◆ YOUR ASSIGNMENT ◆
Exactly as written, please set down all of the entries again, with no pictures.

(Items from a data source)
****************************************

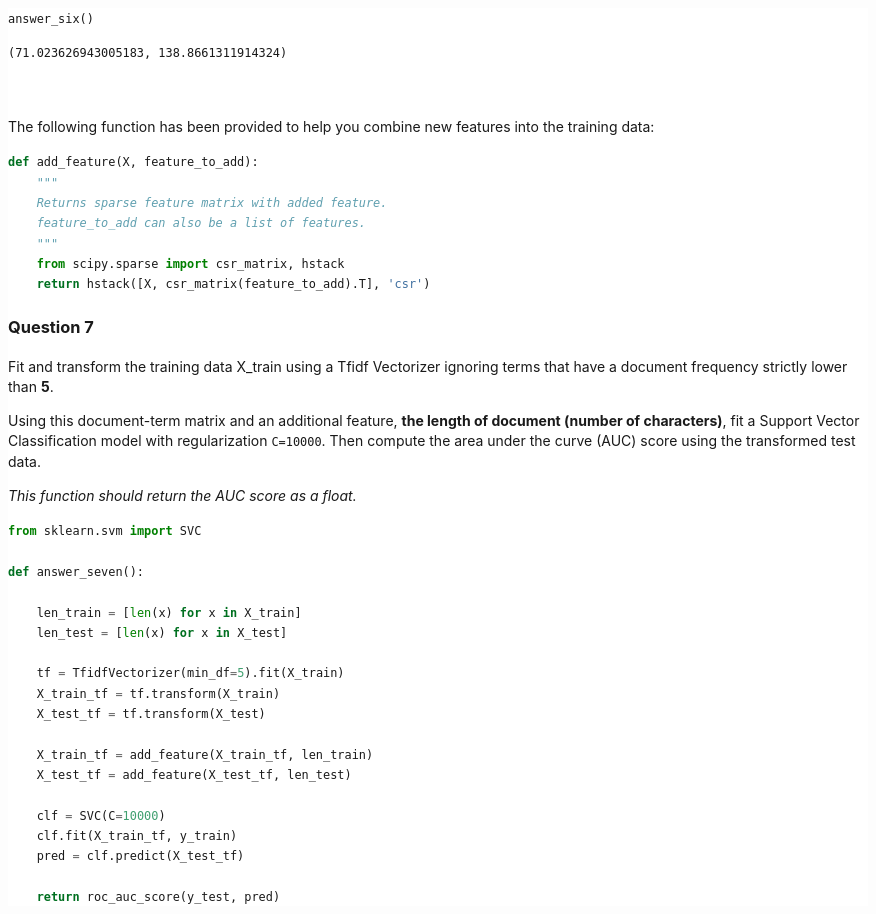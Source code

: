 
```python
answer_six()
```




    (71.023626943005183, 138.8661311914324)



<br>
<br>
The following function has been provided to help you combine new features into the training data:


```python
def add_feature(X, feature_to_add):
    """
    Returns sparse feature matrix with added feature.
    feature_to_add can also be a list of features.
    """
    from scipy.sparse import csr_matrix, hstack
    return hstack([X, csr_matrix(feature_to_add).T], 'csr')
```

### Question 7

Fit and transform the training data X_train using a Tfidf Vectorizer ignoring terms that have a document frequency strictly lower than **5**.

Using this document-term matrix and an additional feature, **the length of document (number of characters)**, fit a Support Vector Classification model with regularization `C=10000`. Then compute the area under the curve (AUC) score using the transformed test data.

*This function should return the AUC score as a float.*


```python
from sklearn.svm import SVC

def answer_seven():
    
    len_train = [len(x) for x in X_train]
    len_test = [len(x) for x in X_test]
    
    tf = TfidfVectorizer(min_df=5).fit(X_train)
    X_train_tf = tf.transform(X_train)
    X_test_tf = tf.transform(X_test)
    
    X_train_tf = add_feature(X_train_tf, len_train)
    X_test_tf = add_feature(X_test_tf, len_test)
    
    clf = SVC(C=10000)
    clf.fit(X_train_tf, y_train)
    pred = clf.predict(X_test_tf)
    
    return roc_auc_score(y_test, pred)
```
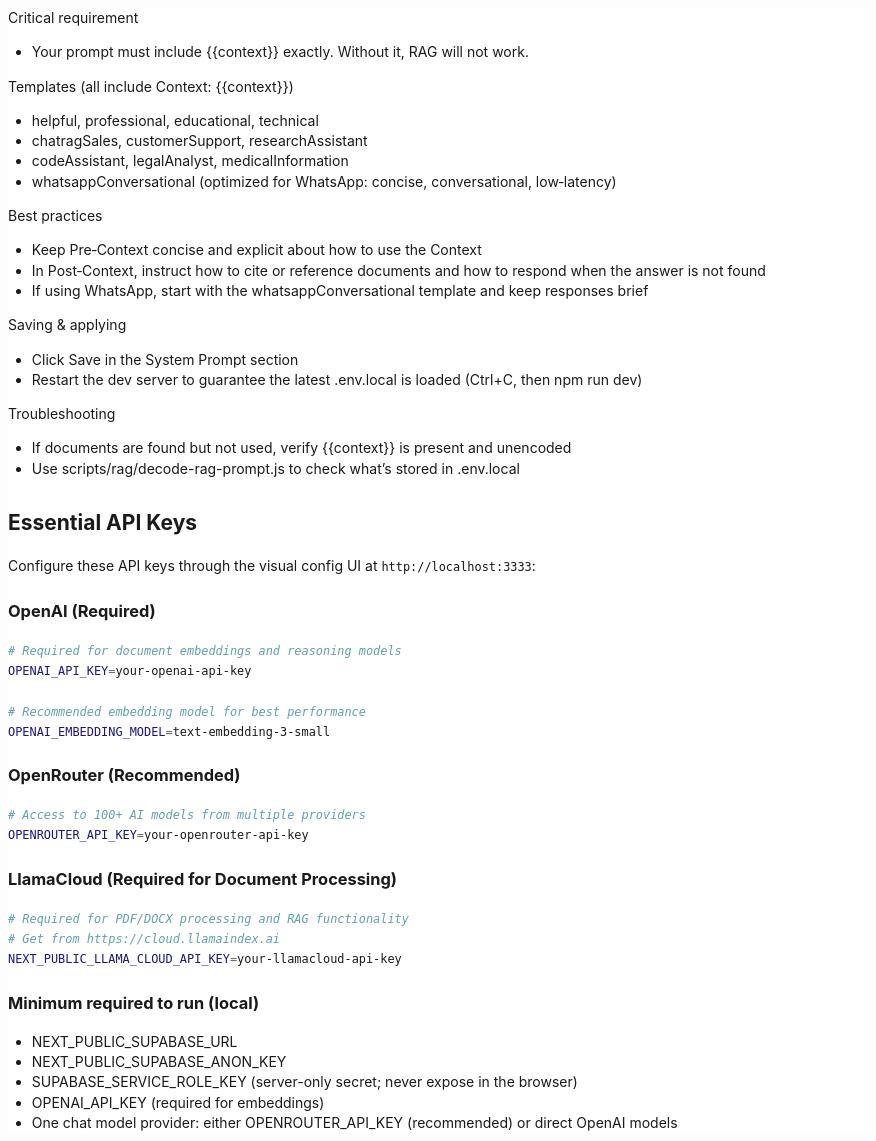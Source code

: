 Critical requirement
- Your prompt must include {{context}} exactly. Without it, RAG will not work.

Templates (all include Context: {{context}})
- helpful, professional, educational, technical
- chatragSales, customerSupport, researchAssistant
- codeAssistant, legalAnalyst, medicalInformation
- whatsappConversational (optimized for WhatsApp: concise, conversational, low‑latency)

Best practices
- Keep Pre‑Context concise and explicit about how to use the Context
- In Post‑Context, instruct how to cite or reference documents and how to respond when the answer is not found
- If using WhatsApp, start with the whatsappConversational template and keep responses brief

Saving & applying
- Click Save in the System Prompt section
- Restart the dev server to guarantee the latest .env.local is loaded (Ctrl+C, then npm run dev)

Troubleshooting
- If documents are found but not used, verify {{context}} is present and unencoded
- Use scripts/rag/decode-rag-prompt.js to check what’s stored in .env.local

## Essential API Keys

Configure these API keys through the visual config UI at `http://localhost:3333`:

### OpenAI (Required)
```bash
# Required for document embeddings and reasoning models
OPENAI_API_KEY=your-openai-api-key

# Recommended embedding model for best performance
OPENAI_EMBEDDING_MODEL=text-embedding-3-small
```

### OpenRouter (Recommended)
```bash
# Access to 100+ AI models from multiple providers
OPENROUTER_API_KEY=your-openrouter-api-key
```

### LlamaCloud (Required for Document Processing)
```bash
# Required for PDF/DOCX processing and RAG functionality
# Get from https://cloud.llamaindex.ai
NEXT_PUBLIC_LLAMA_CLOUD_API_KEY=your-llamacloud-api-key
```

### Minimum required to run (local)

- NEXT_PUBLIC_SUPABASE_URL
- NEXT_PUBLIC_SUPABASE_ANON_KEY
- SUPABASE_SERVICE_ROLE_KEY (server-only secret; never expose in the browser)
- OPENAI_API_KEY (required for embeddings)
- One chat model provider: either OPENROUTER_API_KEY (recommended) or direct OpenAI models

****************************************

◆ WRITTEN REPLY ◆
Source code

: 
```python
answer_six()
```




    (71.023626943005183, 138.8661311914324)



<br>
<br>
The following function has been provided to help you combine new features into the training data:


```python
def add_feature(X, feature_to_add):
    """
    Returns sparse feature matrix with added feature.
    feature_to_add can also be a list of features.
    """
    from scipy.sparse import csr_matrix, hstack
    return hstack([X, csr_matrix(feature_to_add).T], 'csr')
```

### Question 7

Fit and transform the training data X_train using a Tfidf Vectorizer ignoring terms that have a document frequency strictly lower than **5**.

Using this document-term matrix and an additional feature, **the length of document (number of characters)**, fit a Support Vector Classification model with regularization `C=10000`. Then compute the area under the curve (AUC) score using the transformed test data.

*This function should return the AUC score as a float.*


```python
from sklearn.svm import SVC

def answer_seven():
    
    len_train = [len(x) for x in X_train]
    len_test = [len(x) for x in X_test]
    
    tf = TfidfVectorizer(min_df=5).fit(X_train)
    X_train_tf = tf.transform(X_train)
    X_test_tf = tf.transform(X_test)
    
    X_train_tf = add_feature(X_train_tf, len_train)
    X_test_tf = add_feature(X_test_tf, len_test)
    
    clf = SVC(C=10000)
    clf.fit(X_train_tf, y_train)
    pred = clf.predict(X_test_tf)
    
    return roc_auc_score(y_test, pred)
```
Source code

: Critical requirement
- Your prompt must include {{context}} exactly. Without it, RAG will not work.

Templates (all include Context: {{context}})
- helpful, professional, educational, technical
- chatragSales, customerSupport, researchAssistant
- codeAssistant, legalAnalyst, medicalInformation
- whatsappConversational (optimized for WhatsApp: concise, conversational, low‑latency)

Best practices
- Keep Pre‑Context concise and explicit about how to use the Context
- In Post‑Context, instruct how to cite or reference documents and how to respond when the answer is not found
- If using WhatsApp, start with the whatsappConversational template and keep responses brief

Saving & applying
- Click Save in the System Prompt section
- Restart the dev server to guarantee the latest .env.local is loaded (Ctrl+C, then npm run dev)

Troubleshooting
- If documents are found but not used, verify {{context}} is present and unencoded
- Use scripts/rag/decode-rag-prompt.js to check what’s stored in .env.local

## Essential API Keys

Configure these API keys through the visual config UI at `http://localhost:3333`:

### OpenAI (Required)
```bash
# Required for document embeddings and reasoning models
OPENAI_API_KEY=your-openai-api-key

# Recommended embedding model for best performance
OPENAI_EMBEDDING_MODEL=text-embedding-3-small
```

### OpenRouter (Recommended)
```bash
# Access to 100+ AI models from multiple providers
OPENROUTER_API_KEY=your-openrouter-api-key
```

### LlamaCloud (Required for Document Processing)
```bash
# Required for PDF/DOCX processing and RAG functionality
# Get from https://cloud.llamaindex.ai
NEXT_PUBLIC_LLAMA_CLOUD_API_KEY=your-llamacloud-api-key
```

### Minimum required to run (local)

- NEXT_PUBLIC_SUPABASE_URL
- NEXT_PUBLIC_SUPABASE_ANON_KEY
- SUPABASE_SERVICE_ROLE_KEY (server-only secret; never expose in the browser)
- OPENAI_API_KEY (required for embeddings)
- One chat model provider: either OPENROUTER_API_KEY (recommended) or direct OpenAI models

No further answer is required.